Work to complete |
Find the lines in the listing below that have the word "panel" and give their count, nothing else.

Material supplied |

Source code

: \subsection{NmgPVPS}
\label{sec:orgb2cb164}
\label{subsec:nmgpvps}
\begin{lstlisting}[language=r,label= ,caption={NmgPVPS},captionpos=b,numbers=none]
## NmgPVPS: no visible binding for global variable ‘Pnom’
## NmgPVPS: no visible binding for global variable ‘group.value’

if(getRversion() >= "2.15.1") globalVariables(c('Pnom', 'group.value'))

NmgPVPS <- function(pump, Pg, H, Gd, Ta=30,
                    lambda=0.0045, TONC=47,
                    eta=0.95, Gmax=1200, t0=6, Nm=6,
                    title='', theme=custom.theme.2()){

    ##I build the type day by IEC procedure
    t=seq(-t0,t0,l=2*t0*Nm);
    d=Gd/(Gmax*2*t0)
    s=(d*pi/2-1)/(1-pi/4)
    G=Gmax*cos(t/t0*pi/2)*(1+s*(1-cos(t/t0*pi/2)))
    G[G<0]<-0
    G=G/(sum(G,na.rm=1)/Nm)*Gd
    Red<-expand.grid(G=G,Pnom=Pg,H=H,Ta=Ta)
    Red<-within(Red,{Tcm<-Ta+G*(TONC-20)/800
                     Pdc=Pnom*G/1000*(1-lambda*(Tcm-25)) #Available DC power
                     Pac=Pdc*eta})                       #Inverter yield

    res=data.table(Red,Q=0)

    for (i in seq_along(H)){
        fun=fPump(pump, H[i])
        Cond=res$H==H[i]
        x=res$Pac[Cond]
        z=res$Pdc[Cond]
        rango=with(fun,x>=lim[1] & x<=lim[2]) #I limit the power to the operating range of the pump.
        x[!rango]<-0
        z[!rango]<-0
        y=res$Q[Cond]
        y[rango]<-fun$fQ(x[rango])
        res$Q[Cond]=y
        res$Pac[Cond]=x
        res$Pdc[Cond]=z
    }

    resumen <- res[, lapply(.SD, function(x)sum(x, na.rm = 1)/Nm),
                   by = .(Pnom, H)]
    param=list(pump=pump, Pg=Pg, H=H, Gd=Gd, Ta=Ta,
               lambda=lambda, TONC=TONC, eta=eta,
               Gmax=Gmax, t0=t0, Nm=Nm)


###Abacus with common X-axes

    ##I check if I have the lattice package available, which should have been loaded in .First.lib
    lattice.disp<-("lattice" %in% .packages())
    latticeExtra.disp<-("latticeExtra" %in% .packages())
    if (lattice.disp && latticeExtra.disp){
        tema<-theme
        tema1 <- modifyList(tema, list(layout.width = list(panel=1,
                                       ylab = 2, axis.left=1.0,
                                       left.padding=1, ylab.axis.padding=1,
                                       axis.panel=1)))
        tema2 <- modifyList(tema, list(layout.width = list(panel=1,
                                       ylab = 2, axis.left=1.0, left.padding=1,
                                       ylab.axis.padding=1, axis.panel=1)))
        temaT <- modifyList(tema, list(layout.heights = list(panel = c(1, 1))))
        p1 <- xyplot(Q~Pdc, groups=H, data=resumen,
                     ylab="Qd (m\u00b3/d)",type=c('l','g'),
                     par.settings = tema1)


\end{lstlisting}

...

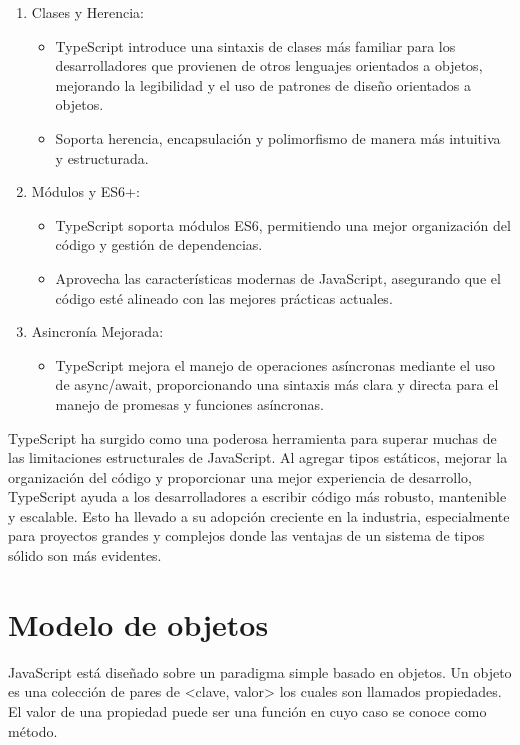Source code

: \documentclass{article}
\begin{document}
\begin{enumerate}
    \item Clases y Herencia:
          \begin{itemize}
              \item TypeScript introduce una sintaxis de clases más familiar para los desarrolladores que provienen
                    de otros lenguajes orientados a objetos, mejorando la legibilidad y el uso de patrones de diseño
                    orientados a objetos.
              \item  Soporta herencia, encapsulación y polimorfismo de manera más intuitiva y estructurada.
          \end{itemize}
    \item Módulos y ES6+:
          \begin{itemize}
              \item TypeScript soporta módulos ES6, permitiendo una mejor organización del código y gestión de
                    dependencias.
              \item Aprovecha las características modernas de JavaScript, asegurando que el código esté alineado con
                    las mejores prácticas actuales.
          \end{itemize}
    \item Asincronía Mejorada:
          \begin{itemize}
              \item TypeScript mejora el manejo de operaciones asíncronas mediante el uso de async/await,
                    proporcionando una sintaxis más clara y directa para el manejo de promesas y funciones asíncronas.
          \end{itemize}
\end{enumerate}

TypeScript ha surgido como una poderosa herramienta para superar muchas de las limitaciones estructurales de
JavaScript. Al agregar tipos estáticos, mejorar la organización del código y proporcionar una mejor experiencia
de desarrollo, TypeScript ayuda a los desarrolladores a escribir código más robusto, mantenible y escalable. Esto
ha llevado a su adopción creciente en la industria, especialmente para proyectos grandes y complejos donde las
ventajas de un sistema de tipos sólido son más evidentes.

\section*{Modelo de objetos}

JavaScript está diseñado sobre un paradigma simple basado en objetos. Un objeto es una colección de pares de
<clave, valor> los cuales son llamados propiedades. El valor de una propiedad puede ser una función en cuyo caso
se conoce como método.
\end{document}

---

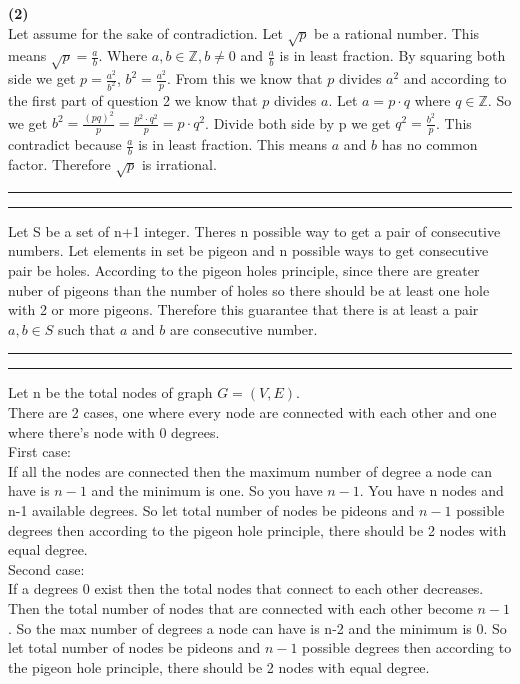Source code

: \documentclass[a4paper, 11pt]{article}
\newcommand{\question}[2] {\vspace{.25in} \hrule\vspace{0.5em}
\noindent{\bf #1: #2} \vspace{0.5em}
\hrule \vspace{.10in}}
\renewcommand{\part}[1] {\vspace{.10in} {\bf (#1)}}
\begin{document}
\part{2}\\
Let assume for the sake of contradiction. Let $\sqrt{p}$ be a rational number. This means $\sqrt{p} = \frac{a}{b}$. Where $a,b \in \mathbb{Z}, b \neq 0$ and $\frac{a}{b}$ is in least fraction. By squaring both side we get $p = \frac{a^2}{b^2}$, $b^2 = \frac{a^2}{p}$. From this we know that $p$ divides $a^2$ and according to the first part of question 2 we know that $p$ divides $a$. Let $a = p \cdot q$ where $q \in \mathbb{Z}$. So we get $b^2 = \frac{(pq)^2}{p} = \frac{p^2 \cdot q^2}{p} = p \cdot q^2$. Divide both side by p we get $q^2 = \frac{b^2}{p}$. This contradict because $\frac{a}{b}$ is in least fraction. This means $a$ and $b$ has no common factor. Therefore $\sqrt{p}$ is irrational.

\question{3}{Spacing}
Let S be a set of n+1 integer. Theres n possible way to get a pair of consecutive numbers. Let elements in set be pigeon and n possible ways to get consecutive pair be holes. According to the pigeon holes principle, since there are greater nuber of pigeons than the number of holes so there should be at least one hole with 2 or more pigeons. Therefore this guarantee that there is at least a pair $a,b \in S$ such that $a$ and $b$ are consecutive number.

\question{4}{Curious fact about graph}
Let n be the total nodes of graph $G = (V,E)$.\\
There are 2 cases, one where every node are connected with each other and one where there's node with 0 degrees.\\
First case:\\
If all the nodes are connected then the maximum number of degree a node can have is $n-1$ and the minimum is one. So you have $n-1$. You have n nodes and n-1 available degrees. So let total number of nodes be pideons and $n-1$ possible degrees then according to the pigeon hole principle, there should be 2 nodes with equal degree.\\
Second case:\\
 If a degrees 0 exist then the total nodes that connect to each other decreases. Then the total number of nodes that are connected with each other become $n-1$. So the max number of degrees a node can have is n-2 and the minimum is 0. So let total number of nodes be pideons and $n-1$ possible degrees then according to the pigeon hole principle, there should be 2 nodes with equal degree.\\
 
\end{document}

Result of the exercise |
5